The curtains were closed and the blinds were shut at Pacific as the protestors waved signs at the passing commuters and chanted lines such as “People over profits, “Senior lives matter,” “This closure will kill,” and “Shame on Shlomo” — referring to Brius’ owner Shlomo Rechnitz.
“Not having anything in this area, that’s just not acceptable,” he said. “The problem that I have for giving guys like these more money is they just come back the next day and ask for more. Greed is a motivator that seems to be killing us now.”
Also among the protestors were healthcare workers, like Eureka resident Kellie Shaner. . Shaner said she recently moved her mother Sandra from a nursing home in Crescent City to the Eureka Rehabilitation and Wellness Center. The move gave Shaner and her grandparents more chances to see her and provide her favorite comforts like a cup of coffee and some apple pie. But now Shaner’s mother faces yet another move.

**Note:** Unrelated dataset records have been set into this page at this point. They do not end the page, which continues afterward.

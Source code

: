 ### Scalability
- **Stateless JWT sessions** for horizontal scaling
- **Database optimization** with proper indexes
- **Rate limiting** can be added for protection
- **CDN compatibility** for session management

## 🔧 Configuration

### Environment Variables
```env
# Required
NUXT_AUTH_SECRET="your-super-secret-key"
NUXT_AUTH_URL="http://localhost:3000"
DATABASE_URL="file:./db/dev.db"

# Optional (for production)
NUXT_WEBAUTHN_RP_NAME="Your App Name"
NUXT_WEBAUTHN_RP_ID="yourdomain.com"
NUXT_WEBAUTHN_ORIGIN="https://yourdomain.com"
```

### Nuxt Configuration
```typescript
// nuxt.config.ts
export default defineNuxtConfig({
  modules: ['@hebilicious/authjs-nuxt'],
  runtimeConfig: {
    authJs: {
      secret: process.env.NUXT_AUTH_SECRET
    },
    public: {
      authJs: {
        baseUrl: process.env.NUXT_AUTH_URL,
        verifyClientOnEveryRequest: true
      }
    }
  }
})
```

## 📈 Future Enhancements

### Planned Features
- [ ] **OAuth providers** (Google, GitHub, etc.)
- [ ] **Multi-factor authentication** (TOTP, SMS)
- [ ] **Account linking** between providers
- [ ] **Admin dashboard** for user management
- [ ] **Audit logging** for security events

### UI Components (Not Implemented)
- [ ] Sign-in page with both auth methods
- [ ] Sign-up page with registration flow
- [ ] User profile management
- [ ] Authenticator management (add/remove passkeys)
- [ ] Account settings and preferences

“My mother is devastated. She’s terrified,” Shaner said. “To increase the miles between us and her for potentially a second time and not knowing where she’s going is terrifying for all of us.”
She said she’s tired of Brius’ “blame game” when she states the company and its owner make enough to prevent the closures from happening themselves.
Eureka resident and activist Pat Kanzler said she has worked as a nurse for about 30 years. When she worked, Kanzler said the staff were not paid well enough and are overworked due to low staffing.
“They just didn’t have enough staff to take care of people, and as the director of staff development that is what you’re supposed to do: train people and make sure people do their job,” she said. “How can you do that if you don’t have enough staff?”
Kanzler also stated the facilities were not compliant with state standards for having enough direct care staff at the facility, and said that the facility would put management on the floor during inspections to make it look like they had enough.